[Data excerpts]
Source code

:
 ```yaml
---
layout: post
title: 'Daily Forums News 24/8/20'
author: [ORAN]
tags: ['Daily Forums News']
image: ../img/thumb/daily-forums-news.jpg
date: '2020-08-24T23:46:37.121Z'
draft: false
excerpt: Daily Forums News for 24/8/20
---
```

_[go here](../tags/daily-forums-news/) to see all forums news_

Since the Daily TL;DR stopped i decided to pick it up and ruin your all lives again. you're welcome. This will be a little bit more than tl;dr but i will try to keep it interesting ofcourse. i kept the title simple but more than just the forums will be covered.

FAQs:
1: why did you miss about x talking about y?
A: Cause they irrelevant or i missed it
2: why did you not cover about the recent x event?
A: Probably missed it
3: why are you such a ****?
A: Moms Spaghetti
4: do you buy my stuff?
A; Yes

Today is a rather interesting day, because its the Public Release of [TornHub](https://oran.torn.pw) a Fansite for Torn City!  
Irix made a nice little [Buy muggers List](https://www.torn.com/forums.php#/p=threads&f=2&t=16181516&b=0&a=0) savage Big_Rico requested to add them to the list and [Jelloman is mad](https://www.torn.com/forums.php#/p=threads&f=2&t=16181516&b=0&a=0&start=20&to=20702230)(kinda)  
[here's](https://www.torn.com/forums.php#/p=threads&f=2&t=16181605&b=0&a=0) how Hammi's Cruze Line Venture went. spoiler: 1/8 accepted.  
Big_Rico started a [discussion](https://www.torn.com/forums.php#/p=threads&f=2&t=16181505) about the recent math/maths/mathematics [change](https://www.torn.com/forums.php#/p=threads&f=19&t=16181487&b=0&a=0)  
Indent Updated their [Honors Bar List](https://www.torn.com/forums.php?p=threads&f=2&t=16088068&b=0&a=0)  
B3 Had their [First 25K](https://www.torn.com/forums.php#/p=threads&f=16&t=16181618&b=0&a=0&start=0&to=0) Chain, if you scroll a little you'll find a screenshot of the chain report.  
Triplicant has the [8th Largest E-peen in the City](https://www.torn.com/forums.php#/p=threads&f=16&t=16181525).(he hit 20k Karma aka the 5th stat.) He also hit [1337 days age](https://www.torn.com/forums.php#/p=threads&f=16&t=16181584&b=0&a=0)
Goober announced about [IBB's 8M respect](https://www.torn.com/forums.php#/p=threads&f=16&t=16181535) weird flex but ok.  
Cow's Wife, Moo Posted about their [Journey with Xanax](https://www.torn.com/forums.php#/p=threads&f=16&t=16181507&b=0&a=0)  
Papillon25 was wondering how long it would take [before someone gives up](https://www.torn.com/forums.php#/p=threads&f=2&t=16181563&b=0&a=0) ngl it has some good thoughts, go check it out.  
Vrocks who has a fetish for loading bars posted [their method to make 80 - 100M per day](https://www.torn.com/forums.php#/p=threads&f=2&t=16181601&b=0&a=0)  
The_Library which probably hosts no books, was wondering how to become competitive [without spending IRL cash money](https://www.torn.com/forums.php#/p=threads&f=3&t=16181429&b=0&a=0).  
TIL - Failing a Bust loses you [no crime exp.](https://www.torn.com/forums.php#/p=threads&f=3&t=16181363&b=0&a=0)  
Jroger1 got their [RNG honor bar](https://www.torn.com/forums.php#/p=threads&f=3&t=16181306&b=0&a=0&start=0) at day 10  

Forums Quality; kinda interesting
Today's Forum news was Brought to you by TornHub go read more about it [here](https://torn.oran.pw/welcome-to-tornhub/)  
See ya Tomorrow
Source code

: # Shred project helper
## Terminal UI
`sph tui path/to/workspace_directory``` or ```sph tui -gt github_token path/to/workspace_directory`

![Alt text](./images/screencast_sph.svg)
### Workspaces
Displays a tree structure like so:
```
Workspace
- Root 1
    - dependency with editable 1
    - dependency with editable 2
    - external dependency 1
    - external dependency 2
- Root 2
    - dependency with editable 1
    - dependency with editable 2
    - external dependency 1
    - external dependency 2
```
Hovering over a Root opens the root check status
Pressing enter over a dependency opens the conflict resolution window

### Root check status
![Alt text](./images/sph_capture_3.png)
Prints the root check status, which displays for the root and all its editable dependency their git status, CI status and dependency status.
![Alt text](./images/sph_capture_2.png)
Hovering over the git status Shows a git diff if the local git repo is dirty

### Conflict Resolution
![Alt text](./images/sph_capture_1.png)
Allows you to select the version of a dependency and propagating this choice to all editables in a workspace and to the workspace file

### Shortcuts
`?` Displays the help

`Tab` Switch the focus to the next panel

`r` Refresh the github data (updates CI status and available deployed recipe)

*TASK TO CARRY OUT*
Output all lines from the beginning of the data up to the line holding "Irix made a", that line included, exactly as written.

*FINISHED TASK*
Source code

:
 ```yaml
---
layout: post
title: 'Daily Forums News 24/8/20'
author: [ORAN]
tags: ['Daily Forums News']
image: ../img/thumb/daily-forums-news.jpg
date: '2020-08-24T23:46:37.121Z'
draft: false
excerpt: Daily Forums News for 24/8/20
---
```

_[go here](../tags/daily-forums-news/) to see all forums news_

Since the Daily TL;DR stopped i decided to pick it up and ruin your all lives again. you're welcome. This will be a little bit more than tl;dr but i will try to keep it interesting ofcourse. i kept the title simple but more than just the forums will be covered.

FAQs:
1: why did you miss about x talking about y?
A: Cause they irrelevant or i missed it
2: why did you not cover about the recent x event?
A: Probably missed it
3: why are you such a ****?
A: Moms Spaghetti
4: do you buy my stuff?
A; Yes

Today is a rather interesting day, because its the Public Release of [TornHub](https://oran.torn.pw) a Fansite for Torn City!  
Irix made a nice little [Buy muggers List](https://www.torn.com/forums.php#/p=threads&f=2&t=16181516&b=0&a=0) savage Big_Rico requested to add them to the list and [Jelloman is mad](https://www.torn.com/forums.php#/p=threads&f=2&t=16181516&b=0&a=0&start=20&to=20702230)(kinda)  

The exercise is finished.